◆ INSTRUCTIONS FOR THE TASK ◆
All of the records listed below should be retyped exactly.

Saved entries

*** Block opens ***

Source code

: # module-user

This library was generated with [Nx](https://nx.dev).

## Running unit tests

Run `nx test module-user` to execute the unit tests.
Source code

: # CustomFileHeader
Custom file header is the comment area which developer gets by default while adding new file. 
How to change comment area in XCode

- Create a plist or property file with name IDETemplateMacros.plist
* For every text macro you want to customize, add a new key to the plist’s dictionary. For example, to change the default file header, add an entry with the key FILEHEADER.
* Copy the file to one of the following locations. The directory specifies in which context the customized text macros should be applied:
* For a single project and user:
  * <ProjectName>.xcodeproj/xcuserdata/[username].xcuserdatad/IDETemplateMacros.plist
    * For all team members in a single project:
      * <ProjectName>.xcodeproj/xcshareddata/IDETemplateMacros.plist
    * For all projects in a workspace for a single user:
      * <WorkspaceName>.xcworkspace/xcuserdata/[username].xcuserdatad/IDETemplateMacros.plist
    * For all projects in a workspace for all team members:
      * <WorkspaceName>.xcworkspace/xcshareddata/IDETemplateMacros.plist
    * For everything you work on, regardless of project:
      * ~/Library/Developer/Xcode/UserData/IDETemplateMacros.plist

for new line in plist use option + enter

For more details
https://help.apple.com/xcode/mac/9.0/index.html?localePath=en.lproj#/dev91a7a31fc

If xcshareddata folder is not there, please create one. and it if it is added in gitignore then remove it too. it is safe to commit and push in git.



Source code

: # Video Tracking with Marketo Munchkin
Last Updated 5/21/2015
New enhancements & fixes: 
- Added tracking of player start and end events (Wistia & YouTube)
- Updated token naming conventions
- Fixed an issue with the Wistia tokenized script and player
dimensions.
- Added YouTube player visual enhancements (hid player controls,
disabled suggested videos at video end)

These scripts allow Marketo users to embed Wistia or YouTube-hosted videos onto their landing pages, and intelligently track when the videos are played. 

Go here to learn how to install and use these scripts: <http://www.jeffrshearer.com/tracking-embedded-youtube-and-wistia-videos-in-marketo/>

*** Block closes ***

◆ TASK RESPONSE ◆
Source code

: # module-user

This library was generated with [Nx](https://nx.dev).

## Running unit tests

Run `nx test module-user` to execute the unit tests.
Source code

: # CustomFileHeader
Custom file header is the comment area which developer gets by default while adding new file. 
How to change comment area in XCode

- Create a plist or property file with name IDETemplateMacros.plist
* For every text macro you want to customize, add a new key to the plist’s dictionary. For example, to change the default file header, add an entry with the key FILEHEADER.
* Copy the file to one of the following locations. The directory specifies in which context the customized text macros should be applied:
* For a single project and user:
  * <ProjectName>.xcodeproj/xcuserdata/[username].xcuserdatad/IDETemplateMacros.plist
    * For all team members in a single project:
      * <ProjectName>.xcodeproj/xcshareddata/IDETemplateMacros.plist
    * For all projects in a workspace for a single user:
      * <WorkspaceName>.xcworkspace/xcuserdata/[username].xcuserdatad/IDETemplateMacros.plist
    * For all projects in a workspace for all team members:
      * <WorkspaceName>.xcworkspace/xcshareddata/IDETemplateMacros.plist
    * For everything you work on, regardless of project:
      * ~/Library/Developer/Xcode/UserData/IDETemplateMacros.plist

for new line in plist use option + enter

For more details
https://help.apple.com/xcode/mac/9.0/index.html?localePath=en.lproj#/dev91a7a31fc

If xcshareddata folder is not there, please create one. and it if it is added in gitignore then remove it too. it is safe to commit and push in git.



Source code

: # Video Tracking with Marketo Munchkin
Last Updated 5/21/2015
New enhancements & fixes: 
- Added tracking of player start and end events (Wistia & YouTube)
- Updated token naming conventions
- Fixed an issue with the Wistia tokenized script and player
dimensions.
- Added YouTube player visual enhancements (hid player controls,
disabled suggested videos at video end)

These scripts allow Marketo users to embed Wistia or YouTube-hosted videos onto their landing pages, and intelligently track when the videos are played. 

Go here to learn how to install and use these scripts: <http://www.jeffrshearer.com/tracking-embedded-youtube-and-wistia-videos-in-marketo/>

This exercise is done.